Pilgrim management is a major issue and is largely left to contracting firms. Pilgrims are generally grouped by nationality. Sunnis and Shias are separate as they have their own clerics and traditions.

Although the hajj is attended by thousands of educated people who need little assistance, tens of thousands are illiterate rural villagers and townspeople who speak only local languages, have rarely left home, are bewildered by travel and frightened by the vast throng.

Pilgrims wear bracelets denoting the agency they are travelling with in case they get lost. Many are also ignorant of the rites of the pilgrimage and have to be shepherded from prayer to prayer as well as from place to place.

The hajj is not as large as Indian Hindu pilgrimages, but is the most multicultural and multinational religious event in the world.

The hajj: a typical pilgrimage

The pilgrimage begins in Mecca with rituals which date to the time of Abraham and involves a journey along a valley that stretches 13km east of the holy city.

Pilgrims wear “ihram”: men are attired in two seamless cloth wraps, women in white caftans and headscarves, faces uncovered.

The first stage of the journey is to Mina, 6km from Mecca. En route, pilgrims chant, “Here I am, O God, at Thy Command!” At Mina, they settle into a vast air-conditioned tent city, their base for the next four or five days. They pray, meet friends and wander the streets.
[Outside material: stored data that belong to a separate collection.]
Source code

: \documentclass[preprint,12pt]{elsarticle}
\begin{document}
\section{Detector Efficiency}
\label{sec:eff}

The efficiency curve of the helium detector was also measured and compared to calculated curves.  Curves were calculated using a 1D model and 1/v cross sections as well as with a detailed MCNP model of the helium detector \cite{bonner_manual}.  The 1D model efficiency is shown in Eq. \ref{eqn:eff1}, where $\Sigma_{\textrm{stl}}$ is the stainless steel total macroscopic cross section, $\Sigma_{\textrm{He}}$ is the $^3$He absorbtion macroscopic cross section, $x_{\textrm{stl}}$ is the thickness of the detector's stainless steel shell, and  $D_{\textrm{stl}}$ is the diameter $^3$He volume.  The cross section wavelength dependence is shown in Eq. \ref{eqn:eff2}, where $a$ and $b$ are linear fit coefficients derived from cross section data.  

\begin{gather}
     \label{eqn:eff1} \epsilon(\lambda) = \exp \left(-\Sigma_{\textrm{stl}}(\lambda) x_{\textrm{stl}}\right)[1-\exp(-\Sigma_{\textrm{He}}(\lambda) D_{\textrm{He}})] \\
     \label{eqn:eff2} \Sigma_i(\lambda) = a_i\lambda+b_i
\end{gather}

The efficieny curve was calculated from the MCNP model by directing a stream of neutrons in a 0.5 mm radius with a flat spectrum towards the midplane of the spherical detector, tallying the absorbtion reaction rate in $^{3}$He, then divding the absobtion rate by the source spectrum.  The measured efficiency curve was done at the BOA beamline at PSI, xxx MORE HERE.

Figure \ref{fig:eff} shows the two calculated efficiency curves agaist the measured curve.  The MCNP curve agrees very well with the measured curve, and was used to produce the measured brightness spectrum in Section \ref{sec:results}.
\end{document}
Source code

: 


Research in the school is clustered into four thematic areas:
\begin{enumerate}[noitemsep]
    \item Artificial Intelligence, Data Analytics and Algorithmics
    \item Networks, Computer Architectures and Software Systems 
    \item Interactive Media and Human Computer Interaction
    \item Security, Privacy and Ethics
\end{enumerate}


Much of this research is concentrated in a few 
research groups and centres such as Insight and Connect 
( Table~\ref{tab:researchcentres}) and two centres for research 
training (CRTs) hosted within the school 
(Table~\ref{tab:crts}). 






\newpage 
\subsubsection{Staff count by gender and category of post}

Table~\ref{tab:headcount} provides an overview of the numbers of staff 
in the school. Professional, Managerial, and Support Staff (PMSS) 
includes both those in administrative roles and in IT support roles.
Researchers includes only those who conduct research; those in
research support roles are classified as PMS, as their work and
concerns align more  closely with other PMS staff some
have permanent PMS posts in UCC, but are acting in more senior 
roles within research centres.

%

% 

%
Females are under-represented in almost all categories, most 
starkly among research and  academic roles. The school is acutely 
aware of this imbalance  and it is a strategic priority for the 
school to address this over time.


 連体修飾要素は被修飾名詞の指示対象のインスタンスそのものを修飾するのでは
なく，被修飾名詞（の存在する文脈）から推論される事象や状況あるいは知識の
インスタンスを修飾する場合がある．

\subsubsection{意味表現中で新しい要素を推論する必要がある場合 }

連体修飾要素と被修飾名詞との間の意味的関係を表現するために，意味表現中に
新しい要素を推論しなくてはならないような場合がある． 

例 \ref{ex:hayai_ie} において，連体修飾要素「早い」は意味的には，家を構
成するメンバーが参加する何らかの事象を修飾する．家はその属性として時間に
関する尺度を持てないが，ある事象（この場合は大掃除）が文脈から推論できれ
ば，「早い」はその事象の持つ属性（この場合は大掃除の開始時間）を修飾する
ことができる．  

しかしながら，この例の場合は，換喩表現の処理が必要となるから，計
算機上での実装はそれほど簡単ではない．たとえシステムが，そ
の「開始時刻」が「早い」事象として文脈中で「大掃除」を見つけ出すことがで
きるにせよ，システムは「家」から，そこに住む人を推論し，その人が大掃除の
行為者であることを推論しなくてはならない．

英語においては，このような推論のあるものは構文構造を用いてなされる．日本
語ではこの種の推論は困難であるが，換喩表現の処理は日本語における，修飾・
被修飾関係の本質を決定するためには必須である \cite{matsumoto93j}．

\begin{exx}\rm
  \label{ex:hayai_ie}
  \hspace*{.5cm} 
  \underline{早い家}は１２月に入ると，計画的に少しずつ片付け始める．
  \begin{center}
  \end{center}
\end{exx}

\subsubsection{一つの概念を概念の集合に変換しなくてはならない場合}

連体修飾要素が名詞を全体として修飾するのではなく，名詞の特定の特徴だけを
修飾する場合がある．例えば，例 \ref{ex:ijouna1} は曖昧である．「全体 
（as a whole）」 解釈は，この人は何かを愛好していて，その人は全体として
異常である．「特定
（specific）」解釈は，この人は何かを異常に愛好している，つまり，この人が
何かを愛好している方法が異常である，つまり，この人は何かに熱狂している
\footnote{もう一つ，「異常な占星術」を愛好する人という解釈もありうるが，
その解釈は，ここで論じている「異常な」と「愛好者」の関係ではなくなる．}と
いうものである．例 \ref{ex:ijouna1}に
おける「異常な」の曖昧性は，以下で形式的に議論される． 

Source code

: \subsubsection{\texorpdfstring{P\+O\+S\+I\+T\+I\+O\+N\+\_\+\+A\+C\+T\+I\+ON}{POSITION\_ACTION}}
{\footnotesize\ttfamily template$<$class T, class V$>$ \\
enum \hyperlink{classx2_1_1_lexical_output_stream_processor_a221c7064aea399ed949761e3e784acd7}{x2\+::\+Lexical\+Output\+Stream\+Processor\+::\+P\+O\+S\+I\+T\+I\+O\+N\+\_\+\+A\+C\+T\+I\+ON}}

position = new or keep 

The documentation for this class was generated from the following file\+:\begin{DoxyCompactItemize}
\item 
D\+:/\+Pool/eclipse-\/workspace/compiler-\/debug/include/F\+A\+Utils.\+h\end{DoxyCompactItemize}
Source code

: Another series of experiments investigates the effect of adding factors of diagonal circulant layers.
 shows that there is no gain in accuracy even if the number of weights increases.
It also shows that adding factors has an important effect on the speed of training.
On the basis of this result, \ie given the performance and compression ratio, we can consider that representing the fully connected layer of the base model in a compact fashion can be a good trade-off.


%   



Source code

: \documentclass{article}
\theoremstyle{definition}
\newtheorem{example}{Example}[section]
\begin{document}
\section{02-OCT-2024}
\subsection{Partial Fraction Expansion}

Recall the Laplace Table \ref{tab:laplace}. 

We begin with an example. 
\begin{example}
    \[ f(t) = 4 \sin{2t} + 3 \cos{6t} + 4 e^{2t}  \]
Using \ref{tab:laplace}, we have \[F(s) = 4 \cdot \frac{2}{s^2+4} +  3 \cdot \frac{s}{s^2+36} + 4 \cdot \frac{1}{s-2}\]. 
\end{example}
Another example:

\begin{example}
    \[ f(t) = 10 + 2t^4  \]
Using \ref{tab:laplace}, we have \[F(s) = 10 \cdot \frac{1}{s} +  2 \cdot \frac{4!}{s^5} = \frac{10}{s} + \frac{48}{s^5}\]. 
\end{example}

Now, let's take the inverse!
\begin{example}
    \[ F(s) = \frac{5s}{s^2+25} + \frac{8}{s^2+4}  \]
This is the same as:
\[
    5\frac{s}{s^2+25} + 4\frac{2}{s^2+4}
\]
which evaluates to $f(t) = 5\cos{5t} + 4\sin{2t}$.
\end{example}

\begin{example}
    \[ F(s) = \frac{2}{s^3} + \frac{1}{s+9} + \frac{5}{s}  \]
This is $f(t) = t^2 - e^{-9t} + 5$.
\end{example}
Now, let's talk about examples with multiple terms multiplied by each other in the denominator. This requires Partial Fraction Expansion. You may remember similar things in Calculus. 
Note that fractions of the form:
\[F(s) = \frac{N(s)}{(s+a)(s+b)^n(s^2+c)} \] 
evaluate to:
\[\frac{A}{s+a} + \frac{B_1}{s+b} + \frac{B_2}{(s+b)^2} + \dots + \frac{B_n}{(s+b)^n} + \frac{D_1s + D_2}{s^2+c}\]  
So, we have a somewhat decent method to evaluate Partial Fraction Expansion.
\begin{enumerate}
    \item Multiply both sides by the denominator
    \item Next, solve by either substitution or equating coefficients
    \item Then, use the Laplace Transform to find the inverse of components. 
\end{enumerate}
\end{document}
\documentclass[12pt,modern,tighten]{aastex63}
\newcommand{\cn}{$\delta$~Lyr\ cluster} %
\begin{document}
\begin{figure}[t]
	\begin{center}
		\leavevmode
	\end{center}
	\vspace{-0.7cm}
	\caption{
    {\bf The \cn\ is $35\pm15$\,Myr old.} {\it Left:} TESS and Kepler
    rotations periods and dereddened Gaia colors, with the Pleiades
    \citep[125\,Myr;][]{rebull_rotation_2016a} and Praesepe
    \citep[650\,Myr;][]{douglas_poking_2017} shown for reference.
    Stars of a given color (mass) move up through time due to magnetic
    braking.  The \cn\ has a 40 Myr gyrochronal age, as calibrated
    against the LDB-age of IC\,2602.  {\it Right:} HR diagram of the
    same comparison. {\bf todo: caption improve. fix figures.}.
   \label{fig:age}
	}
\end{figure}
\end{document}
The next day the multitude is transported 7km to the Plain of Arafat where another vast tent city has been erected. A few hundred climb to the summit of Mount Arafat, from where the prophet delivered his final sermon, all join a vigil, and face the mount in commemoration of this event. At dusk, pilgrims move to the plain of Muzdalifah where they worship, sleep and gather pebbles to pelt three pillars representing the “devil” .

At dawn they return to Mina where they stone the first pillar before celebrating the Feast of Sacrifice to mark Abraham’s sacrifice of a sheep rather than his son. Prosperous pilgrims purchase sheep for sacrifice and give portions of the meat to the poor.

Pilgrims move to Mecca to complete hajj rituals before returning to Mina for the stoning of the other two pillars over the next two or three days.

The pilgrimage ends in Mecca with the circumambulation of the Kaaba, the symbolic house of God at the centre of the Grand Mosque. Either before or after the pilgrimage most hajjis visit Medina, the city ruled by the prophet for 10 years and the location of his tomb.